What Does US/Aust FTA mean for NZ Meat Exporters?
What does the Australia-US Free Trade Agreement mean for New Zealand Meat Exporters?
“The US market is very important to the New Zealand meat industry with returns running at approximately NZD $1 billion annually. Of that, beef exports are a significant component”, Caryll Shailer, Chief Executive of the Meat Industry Association said today.

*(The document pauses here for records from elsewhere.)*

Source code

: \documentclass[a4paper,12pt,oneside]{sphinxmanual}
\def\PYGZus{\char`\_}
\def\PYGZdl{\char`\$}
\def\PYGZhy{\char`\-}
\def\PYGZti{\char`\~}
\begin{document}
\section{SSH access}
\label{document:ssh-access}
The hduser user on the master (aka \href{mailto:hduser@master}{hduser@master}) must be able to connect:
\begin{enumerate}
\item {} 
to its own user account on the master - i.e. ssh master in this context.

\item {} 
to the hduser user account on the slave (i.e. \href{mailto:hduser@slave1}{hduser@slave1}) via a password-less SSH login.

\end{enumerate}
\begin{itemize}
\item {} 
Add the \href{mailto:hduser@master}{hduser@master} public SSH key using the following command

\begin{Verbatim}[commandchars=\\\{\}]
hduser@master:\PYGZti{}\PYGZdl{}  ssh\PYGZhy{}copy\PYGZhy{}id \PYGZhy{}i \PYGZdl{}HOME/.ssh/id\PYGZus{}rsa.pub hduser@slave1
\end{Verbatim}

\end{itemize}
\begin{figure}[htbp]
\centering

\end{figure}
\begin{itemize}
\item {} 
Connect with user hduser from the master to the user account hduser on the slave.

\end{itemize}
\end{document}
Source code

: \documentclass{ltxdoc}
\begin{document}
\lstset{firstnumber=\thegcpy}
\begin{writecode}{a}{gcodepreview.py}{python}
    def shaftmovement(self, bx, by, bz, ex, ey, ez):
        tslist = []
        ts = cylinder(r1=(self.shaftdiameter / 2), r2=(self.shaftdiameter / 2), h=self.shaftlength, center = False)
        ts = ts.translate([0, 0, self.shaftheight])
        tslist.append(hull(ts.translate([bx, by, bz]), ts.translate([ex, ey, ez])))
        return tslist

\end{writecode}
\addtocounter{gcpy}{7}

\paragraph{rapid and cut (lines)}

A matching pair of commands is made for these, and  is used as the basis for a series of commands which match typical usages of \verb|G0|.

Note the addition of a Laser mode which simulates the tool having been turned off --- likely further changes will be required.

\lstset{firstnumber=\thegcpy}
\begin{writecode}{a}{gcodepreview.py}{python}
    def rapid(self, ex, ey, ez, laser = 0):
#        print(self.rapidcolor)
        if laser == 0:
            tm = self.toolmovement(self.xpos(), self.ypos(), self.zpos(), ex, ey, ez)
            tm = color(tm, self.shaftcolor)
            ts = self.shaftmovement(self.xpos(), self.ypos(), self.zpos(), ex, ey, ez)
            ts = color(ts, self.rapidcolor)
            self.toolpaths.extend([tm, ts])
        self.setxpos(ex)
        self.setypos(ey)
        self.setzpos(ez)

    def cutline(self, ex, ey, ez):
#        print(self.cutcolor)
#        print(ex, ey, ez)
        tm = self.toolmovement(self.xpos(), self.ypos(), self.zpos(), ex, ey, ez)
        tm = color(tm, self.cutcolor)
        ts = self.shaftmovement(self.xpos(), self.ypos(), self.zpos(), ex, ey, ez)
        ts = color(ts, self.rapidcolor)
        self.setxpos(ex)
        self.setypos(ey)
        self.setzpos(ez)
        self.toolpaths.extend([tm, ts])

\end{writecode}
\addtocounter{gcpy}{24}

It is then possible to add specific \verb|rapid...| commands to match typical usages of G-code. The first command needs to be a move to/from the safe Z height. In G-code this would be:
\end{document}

New Zealand beef exports in volume to the USA commenced in 1957 and our beef imports have been subject to meat import controls on a periodic basis since 1964.
“A cautious, “let’s work it through first” approach, has been the immediate reaction from the New Zealand meat industry to the announcement on the conclusion of the text of an Australia-USA Free Trade Agreement, primarily because there is little detail yet available for evaluation and it may be some time before the majority of the changes take effect”, she said.
Shailer said “it is important to recognise that it was the expansion of the US beef market that provided the driving force behind the expansion of New Zealand’s beef export trade, so any change that might affect our ongoing competitiveness in the US market will naturally be subject to intense scrutiny.”
“It is clear that there will be some gains for Australian beef and sheepmeat exporters, particularly with the short-term elimination of tariffs for in-quota beef and all sheepmeat – what cannot be quantified at the moment is whether or not the long-run effects of the proposals will translate out into a genuine competitive advantage – this prospect will be evaluated more thoroughly when the detailed arrangements are known”, Shailer said.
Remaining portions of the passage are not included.